*INSTRUCTIONS TO FOLLOW*. The answer is the full set of records, given again exactly and without images.

Start of DATA

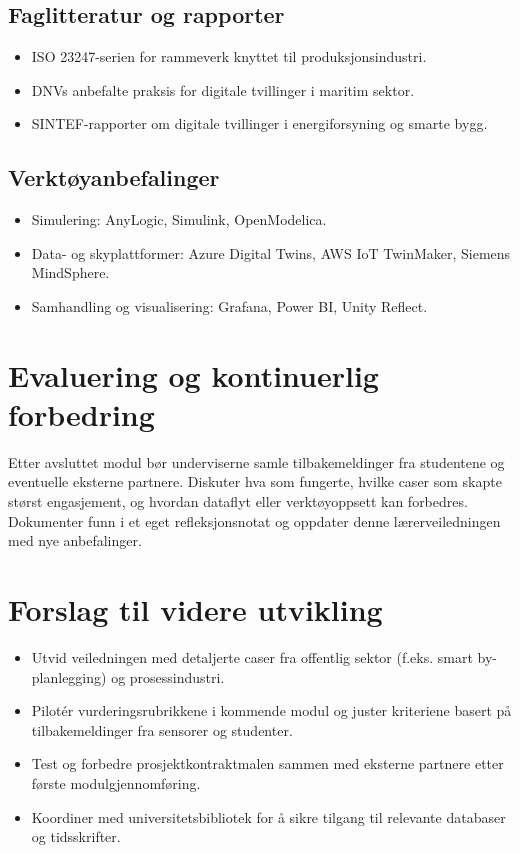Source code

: \subsection{Faglitteratur og rapporter}
\begin{itemize}
    \item ISO 23247-serien for rammeverk knyttet til produksjonsindustri.
    \item DNVs anbefalte praksis for digitale tvillinger i maritim sektor.
    \item SINTEF-rapporter om digitale tvillinger i energiforsyning og smarte bygg.
\end{itemize}

\subsection{Verktøyanbefalinger}
\begin{itemize}
    \item Simulering: AnyLogic, Simulink, OpenModelica.
    \item Data- og skyplattformer: Azure Digital Twins, AWS IoT TwinMaker, Siemens MindSphere.
    \item Samhandling og visualisering: Grafana, Power BI, Unity Reflect.
\end{itemize}

\section{Evaluering og kontinuerlig forbedring}
Etter avsluttet modul bør underviserne samle tilbakemeldinger fra studentene og eventuelle eksterne partnere. Diskuter hva som fungerte, hvilke caser som skapte størst engasjement, og hvordan dataflyt eller verktøyoppsett kan forbedres. Dokumenter funn i et eget refleksjonsnotat og oppdater denne lærerveiledningen med nye anbefalinger.

\section{Forslag til videre utvikling}
\begin{itemize}
    \item Utvid veiledningen med detaljerte caser fra offentlig sektor (f.eks. smart by-planlegging) og prosessindustri.
    \item Pilotér vurderingsrubrikkene i kommende modul og juster kriteriene basert på tilbakemeldinger fra sensorer og studenter.
    \item Test og forbedre prosjektkontraktmalen sammen med eksterne partnere etter første modulgjennomføring.
    \item Koordiner med universitetsbibliotek for å sikre tilgang til relevante databaser og tidsskrifter.
\end{itemize}


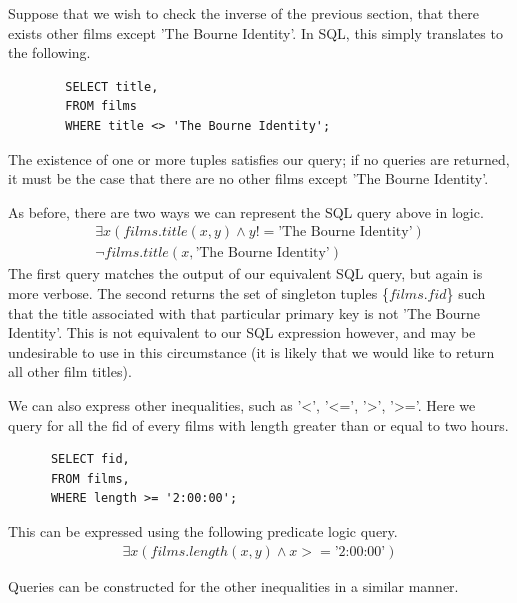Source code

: \documentclass[a4paper, 11pt]{article}
\begin{document}
      Suppose that we wish to check the inverse of the previous section, that
      there exists other films except 'The Bourne Identity'. In SQL, this
      simply translates to the following.

      \begin{verbatim}
        SELECT title,
        FROM films
        WHERE title <> 'The Bourne Identity';
      \end{verbatim}

      The existence of one or more tuples satisfies our query; if no queries
      are returned, it must be the case that there are no other films except
      'The Bourne Identity'.

      As before, there are two ways we can represent the SQL query above in
      logic.
      \begin{gather}
        \exists x(films.title(x, y) \land y !=  \text{'The Bourne
        Identity'})\label{where3}\\
        \lnot films.title(x, \text{'The Bourne Identity'})\label{where4}
      \end{gather}
      The first query matches the output of our equivalent SQL query, but again
      is more verbose. The second returns the set of singleton tuples
      \{$films.fid$\} such that the title associated with that particular
      primary key is not 'The Bourne Identity'. This is not equivalent to our
      SQL expression however, and may be undesirable to use in this
      circumstance (it is likely that we would like to return all other film
      titles).


      We can also express other inequalities, such as '<', '<=', '>', '>='.
      Here we query for all the fid of every films with length greater than or
      equal to two hours.

      \begin{verbatim}
      SELECT fid,
      FROM films,
      WHERE length >= '2:00:00';
      \end{verbatim}

      This can be expressed using the following predicate logic query.
      \begin{gather}
        \exists x(films.length(x, y) \land x >= \text{'2:00:00'}) \label{where5}
      \end{gather}

      Queries can be constructed for the other inequalities in a
      similar manner.
\end{document}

End of DATA

*ANSWER BELOW*.
Source code

: \subsection{Faglitteratur og rapporter}
\begin{itemize}
    \item ISO 23247-serien for rammeverk knyttet til produksjonsindustri.
    \item DNVs anbefalte praksis for digitale tvillinger i maritim sektor.
    \item SINTEF-rapporter om digitale tvillinger i energiforsyning og smarte bygg.
\end{itemize}

\subsection{Verktøyanbefalinger}
\begin{itemize}
    \item Simulering: AnyLogic, Simulink, OpenModelica.
    \item Data- og skyplattformer: Azure Digital Twins, AWS IoT TwinMaker, Siemens MindSphere.
    \item Samhandling og visualisering: Grafana, Power BI, Unity Reflect.
\end{itemize}

\section{Evaluering og kontinuerlig forbedring}
Etter avsluttet modul bør underviserne samle tilbakemeldinger fra studentene og eventuelle eksterne partnere. Diskuter hva som fungerte, hvilke caser som skapte størst engasjement, og hvordan dataflyt eller verktøyoppsett kan forbedres. Dokumenter funn i et eget refleksjonsnotat og oppdater denne lærerveiledningen med nye anbefalinger.

\section{Forslag til videre utvikling}
\begin{itemize}
    \item Utvid veiledningen med detaljerte caser fra offentlig sektor (f.eks. smart by-planlegging) og prosessindustri.
    \item Pilotér vurderingsrubrikkene i kommende modul og juster kriteriene basert på tilbakemeldinger fra sensorer og studenter.
    \item Test og forbedre prosjektkontraktmalen sammen med eksterne partnere etter første modulgjennomføring.
    \item Koordiner med universitetsbibliotek for å sikre tilgang til relevante databaser og tidsskrifter.
\end{itemize}


Source code

: \documentclass[a4paper, 11pt]{article}
\begin{document}
      Suppose that we wish to check the inverse of the previous section, that
      there exists other films except 'The Bourne Identity'. In SQL, this
      simply translates to the following.

      \begin{verbatim}
        SELECT title,
        FROM films
        WHERE title <> 'The Bourne Identity';
      \end{verbatim}

      The existence of one or more tuples satisfies our query; if no queries
      are returned, it must be the case that there are no other films except
      'The Bourne Identity'.

      As before, there are two ways we can represent the SQL query above in
      logic.
      \begin{gather}
        \exists x(films.title(x, y) \land y !=  \text{'The Bourne
        Identity'})\label{where3}\\
        \lnot films.title(x, \text{'The Bourne Identity'})\label{where4}
      \end{gather}
      The first query matches the output of our equivalent SQL query, but again
      is more verbose. The second returns the set of singleton tuples
      \{$films.fid$\} such that the title associated with that particular
      primary key is not 'The Bourne Identity'. This is not equivalent to our
      SQL expression however, and may be undesirable to use in this
      circumstance (it is likely that we would like to return all other film
      titles).


      We can also express other inequalities, such as '<', '<=', '>', '>='.
      Here we query for all the fid of every films with length greater than or
      equal to two hours.

      \begin{verbatim}
      SELECT fid,
      FROM films,
      WHERE length >= '2:00:00';
      \end{verbatim}

      This can be expressed using the following predicate logic query.
      \begin{gather}
        \exists x(films.length(x, y) \land x >= \text{'2:00:00'}) \label{where5}
      \end{gather}

      Queries can be constructed for the other inequalities in a
      similar manner.
\end{document}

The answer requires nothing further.